"Sedekah yang paling utama adalah sedekah maksimal orang tidak punya, dan mulailah dari orang yang kamu tanggung." (H.R. Abu Dawud dan Hakim, dishahihkan oleh Syaikh al-Albani dalam Shahihul Jami' no. 1112)
Alkisah, pada suatu malam Rasulullah shallallahu ‘alaihi wasallam sedang berkumpul bersama sekelompok sahabat beliau di Mesjid Madinah, tiba-tiba datang ke hadapan beliau seorang lelaki dengan penampilan yang amat lemah dan layu. Nampak di wajah dan matanya kemiskinan dan kelaparan yang panjang telah menggerogoti kebugaran tubuhnya. Orang itu bersimpuh di hadapan Nabi disaksikan puluhan pasang yang memandangnya dengan iba, kemudian berkata, "Wahai utusan Allah, sesungguhnya aku orang yang amat malang, kelaparan dan kehausan telah menderaku!".

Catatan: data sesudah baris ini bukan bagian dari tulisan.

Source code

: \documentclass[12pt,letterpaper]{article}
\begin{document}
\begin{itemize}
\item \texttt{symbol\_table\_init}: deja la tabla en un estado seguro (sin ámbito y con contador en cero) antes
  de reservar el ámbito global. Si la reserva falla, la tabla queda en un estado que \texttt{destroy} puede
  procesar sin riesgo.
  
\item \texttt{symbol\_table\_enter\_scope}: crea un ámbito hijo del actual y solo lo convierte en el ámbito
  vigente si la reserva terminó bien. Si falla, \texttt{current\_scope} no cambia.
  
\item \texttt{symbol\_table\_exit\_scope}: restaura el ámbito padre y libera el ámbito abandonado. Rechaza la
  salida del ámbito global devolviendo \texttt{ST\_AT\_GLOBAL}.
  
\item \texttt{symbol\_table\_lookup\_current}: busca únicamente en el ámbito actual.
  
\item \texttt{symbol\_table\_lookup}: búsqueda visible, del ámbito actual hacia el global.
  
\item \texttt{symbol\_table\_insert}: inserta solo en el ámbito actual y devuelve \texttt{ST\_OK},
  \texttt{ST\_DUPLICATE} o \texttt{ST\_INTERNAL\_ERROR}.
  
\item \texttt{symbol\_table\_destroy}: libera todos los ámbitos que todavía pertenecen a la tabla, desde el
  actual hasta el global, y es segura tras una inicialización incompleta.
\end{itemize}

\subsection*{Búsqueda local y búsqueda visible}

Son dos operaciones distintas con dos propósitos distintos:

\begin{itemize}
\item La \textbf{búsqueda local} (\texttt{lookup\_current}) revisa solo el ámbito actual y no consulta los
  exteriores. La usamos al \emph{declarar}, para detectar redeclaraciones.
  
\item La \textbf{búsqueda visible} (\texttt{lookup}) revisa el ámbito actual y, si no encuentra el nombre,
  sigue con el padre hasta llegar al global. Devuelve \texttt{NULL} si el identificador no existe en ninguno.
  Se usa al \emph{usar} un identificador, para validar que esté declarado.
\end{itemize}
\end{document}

Tanpa menunda-nunda waktu Rasulullah pun mengutus seseorang mendatangi rumah salah seorang istri beliau untuk meminta makanan yang tersedia. Namun istri beliau menyatakan, "Demi Allah, sesungguhnya kami tidak mempunyai apapun selain air minum!". Rasul pun menyuruhnya mendatangi istri beliau yang lain. Namun saat itu kekurangan pangan memang sedang menimpa penduduk Madinah, sehingga semua istri-istri Nabi pun tidak punya simpanan makanan. Semuanya mengatakan hal yang sama, "Demi Allah, kami tidak mempunyai apa-apa selain air minum!".
Rasulullah mengalihkan padangan kepada semua sahabat yang ada di sekelilingnya seraya berkata, "Siapakah di antara kalian yang bisa menjamu tamuku ini, maka bawalah ke rumahnya dan berilah ia makanan secukupnya!". Suasana berubah hening. Tidak ada seorang pun sahabat yang menyahut tawaran Nabi yang mulia. Bukan tidak ada yang ingin menolong orang tersebut dan bukan tidak menghiraukan tawaran dari Nabi, tetapi memang kemiskinan dan kepapaan sedang menimpa semua penduduk Madinah masa itu.

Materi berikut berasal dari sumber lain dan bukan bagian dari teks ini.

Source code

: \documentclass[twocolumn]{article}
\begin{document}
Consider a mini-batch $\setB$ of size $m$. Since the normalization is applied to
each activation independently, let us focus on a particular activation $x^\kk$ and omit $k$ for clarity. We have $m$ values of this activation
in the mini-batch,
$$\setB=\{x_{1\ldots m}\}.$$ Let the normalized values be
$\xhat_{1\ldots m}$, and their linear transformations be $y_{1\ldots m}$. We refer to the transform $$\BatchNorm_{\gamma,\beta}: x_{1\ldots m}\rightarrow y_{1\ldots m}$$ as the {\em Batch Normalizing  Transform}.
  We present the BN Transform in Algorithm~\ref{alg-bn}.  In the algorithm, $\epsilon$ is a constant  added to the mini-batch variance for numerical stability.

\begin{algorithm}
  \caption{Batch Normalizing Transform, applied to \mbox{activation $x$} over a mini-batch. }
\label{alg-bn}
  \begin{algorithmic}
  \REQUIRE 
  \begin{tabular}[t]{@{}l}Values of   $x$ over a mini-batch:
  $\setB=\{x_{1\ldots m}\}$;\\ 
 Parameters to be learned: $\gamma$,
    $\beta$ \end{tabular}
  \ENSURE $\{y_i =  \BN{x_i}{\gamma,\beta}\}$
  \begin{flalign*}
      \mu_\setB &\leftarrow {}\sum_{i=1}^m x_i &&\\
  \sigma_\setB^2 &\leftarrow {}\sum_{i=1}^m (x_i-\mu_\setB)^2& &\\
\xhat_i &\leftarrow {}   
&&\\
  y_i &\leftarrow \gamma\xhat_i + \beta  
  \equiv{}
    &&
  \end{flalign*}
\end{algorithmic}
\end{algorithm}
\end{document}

Sesaat kemudian berdirilah seorang sahabat (dalam suatu riwayat dikatakan sahabat itu namanya Abu Thalhah), "Saya akan menjamu tamumu, wahai Rasulullah!". Thalhah mengajak sang tamu Rasul itu ke rumahnya. Ia mempersilahkan tamunya untuk duduk menunggu di ruang depan rumahnya. Sementara ia masuk ke dalam rumah menemui istrinya. "Itu adalah tamunya Rasulullah, tolong hidangkan makanan yang kita punya demi memuliakan tamu Rasulullah!". Istrinya berkata dengan nada terkejut, "Bagaimana kita akan menjamu orang, sementara kita tidak punya jatah makan malam anak-anak kecil kita?". Abu Thalhah berkata, "Hiburlah anak kita dan ajaklah ia bermain agar ia mau tidur dan melupakan makanannya, kemudian hidangkanlah makanan buat tamu kita!".

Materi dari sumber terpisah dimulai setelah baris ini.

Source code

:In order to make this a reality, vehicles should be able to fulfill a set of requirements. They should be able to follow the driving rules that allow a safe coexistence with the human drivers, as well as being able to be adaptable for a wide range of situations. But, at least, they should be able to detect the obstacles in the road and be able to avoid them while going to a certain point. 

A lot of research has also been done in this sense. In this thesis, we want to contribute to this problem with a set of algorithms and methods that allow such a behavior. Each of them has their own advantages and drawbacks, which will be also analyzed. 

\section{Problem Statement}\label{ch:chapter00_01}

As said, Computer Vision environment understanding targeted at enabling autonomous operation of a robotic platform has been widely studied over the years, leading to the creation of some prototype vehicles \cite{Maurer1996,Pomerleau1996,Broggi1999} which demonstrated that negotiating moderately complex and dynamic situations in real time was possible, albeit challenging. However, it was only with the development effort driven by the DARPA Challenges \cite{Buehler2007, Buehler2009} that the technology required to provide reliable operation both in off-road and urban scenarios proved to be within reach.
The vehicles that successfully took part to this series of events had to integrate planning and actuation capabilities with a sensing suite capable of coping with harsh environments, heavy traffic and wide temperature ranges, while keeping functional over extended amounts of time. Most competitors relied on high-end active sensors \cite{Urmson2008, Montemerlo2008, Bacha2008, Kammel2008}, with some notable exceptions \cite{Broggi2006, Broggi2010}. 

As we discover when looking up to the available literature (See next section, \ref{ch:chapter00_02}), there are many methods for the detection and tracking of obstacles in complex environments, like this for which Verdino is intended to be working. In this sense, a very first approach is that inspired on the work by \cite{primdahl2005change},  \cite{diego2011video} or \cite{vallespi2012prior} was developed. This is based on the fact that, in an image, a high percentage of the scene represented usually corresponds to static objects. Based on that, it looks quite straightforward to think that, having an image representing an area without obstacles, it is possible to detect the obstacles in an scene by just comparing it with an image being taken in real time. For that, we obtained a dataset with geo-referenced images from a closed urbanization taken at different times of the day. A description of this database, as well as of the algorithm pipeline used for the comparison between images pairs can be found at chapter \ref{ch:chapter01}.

Istrinya melakukan apa yang disarankan suaminya. Setelah disiapkan makanannya, Abu Thalhah berkata lagi kepada istrinya, "Matikanlah lampu ruangan depan kita dengan engkau berpura-pura sedang memperbaiki sumbunya atau menambah minyaknya, kemudian bawalah makanan pada satu piring dan bawakan piring yang lain yang kosong bagiku!". Kemudian istri Abu Thalhah mengambil lampu tempel yang menempel di dinding ruang depan rumahnya, dengan pura-pura memperbaikinya iapun meniup api lampu itu sehingga ruangan menjadi gelap. Setelah itu ia ke mengambil dua piring. Yang satu dihidangkan kepada tamunya dan satunya lagi dihidangkan kepada di depan suaminya. Abu Thalhah mempersilahkan tamunya makan dengan puas, sementara ia berpura-pura menemani makan dengan mengetuk-ngetuk piringnya yang kosong sebagaimana halnya orang yang sedang makan. Setelah kenyang menyantap hidangannya, tamu itu pun pamit. Malam itu, Abu Thalhah dan istirnya tidur dengan perasaan puas karena telah memuliakan tamu Rasulullah, meskipun keduanya dan anak-anak mereka tertidur dalam keadaan lapar karena tidak bisa menikmati makan malam mereka.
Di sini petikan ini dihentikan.